◆ RECORDS SUPPLIED:
*** Begin section ***

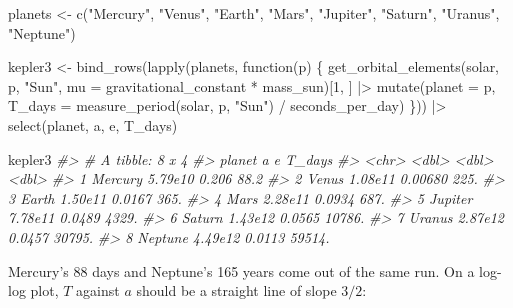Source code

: \documentclass[
  10.5pt,
  letterpaper,
]{scrbook}
\newenvironment{Shaded}{\begin{snugshade}}{\end{snugshade}}
\newcommand{\AttributeTok}[1]{\textcolor[rgb]{0.00,0.00,0.00}{#1}}
\newcommand{\CommentTok}[1]{\textcolor[rgb]{0.00,0.00,0.00}{\textit{#1}}}
\newcommand{\ControlFlowTok}[1]{\textcolor[rgb]{0.00,0.00,0.00}{#1}}
\newcommand{\DecValTok}[1]{\textcolor[rgb]{0.00,0.00,0.00}{#1}}
\newcommand{\FunctionTok}[1]{\textcolor[rgb]{0.00,0.00,0.00}{#1}}
\newcommand{\NormalTok}[1]{\textcolor[rgb]{0.00,0.00,0.00}{#1}}
\newcommand{\OtherTok}[1]{\textcolor[rgb]{0.00,0.00,0.00}{#1}}
\newcommand{\SpecialCharTok}[1]{\textcolor[rgb]{0.00,0.00,0.00}{#1}}
\newcommand{\StringTok}[1]{\textcolor[rgb]{0.00,0.00,0.00}{#1}}
\theoremstyle{definition}
\theoremstyle{plain}
\theoremstyle{remark}
\begin{document}
\begin{Shaded}
\begin{Highlighting}[]
\NormalTok{planets }\OtherTok{\textless{}{-}} \FunctionTok{c}\NormalTok{(}\StringTok{"Mercury"}\NormalTok{, }\StringTok{"Venus"}\NormalTok{, }\StringTok{"Earth"}\NormalTok{, }\StringTok{"Mars"}\NormalTok{,}
             \StringTok{"Jupiter"}\NormalTok{, }\StringTok{"Saturn"}\NormalTok{, }\StringTok{"Uranus"}\NormalTok{, }\StringTok{"Neptune"}\NormalTok{)}

\NormalTok{kepler3 }\OtherTok{\textless{}{-}} \FunctionTok{bind\_rows}\NormalTok{(}\FunctionTok{lapply}\NormalTok{(planets, }\ControlFlowTok{function}\NormalTok{(p) \{}
  \FunctionTok{get\_orbital\_elements}\NormalTok{(solar, p, }\StringTok{"Sun"}\NormalTok{, }\AttributeTok{mu =}\NormalTok{ gravitational\_constant }\SpecialCharTok{*}\NormalTok{ mass\_sun)[}\DecValTok{1}\NormalTok{, ] }\SpecialCharTok{|\textgreater{}}
    \FunctionTok{mutate}\NormalTok{(}\AttributeTok{planet =}\NormalTok{ p,}
           \AttributeTok{T\_days =} \FunctionTok{measure\_period}\NormalTok{(solar, p, }\StringTok{"Sun"}\NormalTok{) }\SpecialCharTok{/}\NormalTok{ seconds\_per\_day)}
\NormalTok{\})) }\SpecialCharTok{|\textgreater{}}
  \FunctionTok{select}\NormalTok{(planet, a, e, T\_days)}

\NormalTok{kepler3}
\CommentTok{\#\textgreater{} \# A tibble: 8 x 4}
\CommentTok{\#\textgreater{}   planet        a       e  T\_days}
\CommentTok{\#\textgreater{}   \textless{}chr\textgreater{}     \textless{}dbl\textgreater{}   \textless{}dbl\textgreater{}   \textless{}dbl\textgreater{}}
\CommentTok{\#\textgreater{} 1 Mercury 5.79e10 0.206      88.2}
\CommentTok{\#\textgreater{} 2 Venus   1.08e11 0.00680   225. }
\CommentTok{\#\textgreater{} 3 Earth   1.50e11 0.0167    365. }
\CommentTok{\#\textgreater{} 4 Mars    2.28e11 0.0934    687. }
\CommentTok{\#\textgreater{} 5 Jupiter 7.78e11 0.0489   4329. }
\CommentTok{\#\textgreater{} 6 Saturn  1.43e12 0.0565  10786. }
\CommentTok{\#\textgreater{} 7 Uranus  2.87e12 0.0457  30795. }
\CommentTok{\#\textgreater{} 8 Neptune 4.49e12 0.0113  59514.}
\end{Highlighting}
\end{Shaded}

Mercury's 88 days and Neptune's 165 years come out of the same run. On a
log-log plot, \(T\) against \(a\) should be a straight line of slope
\(3/2\):
\end{document}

*** End section ***

Number of lines holding "Mars" in the material: state it with no other words.

2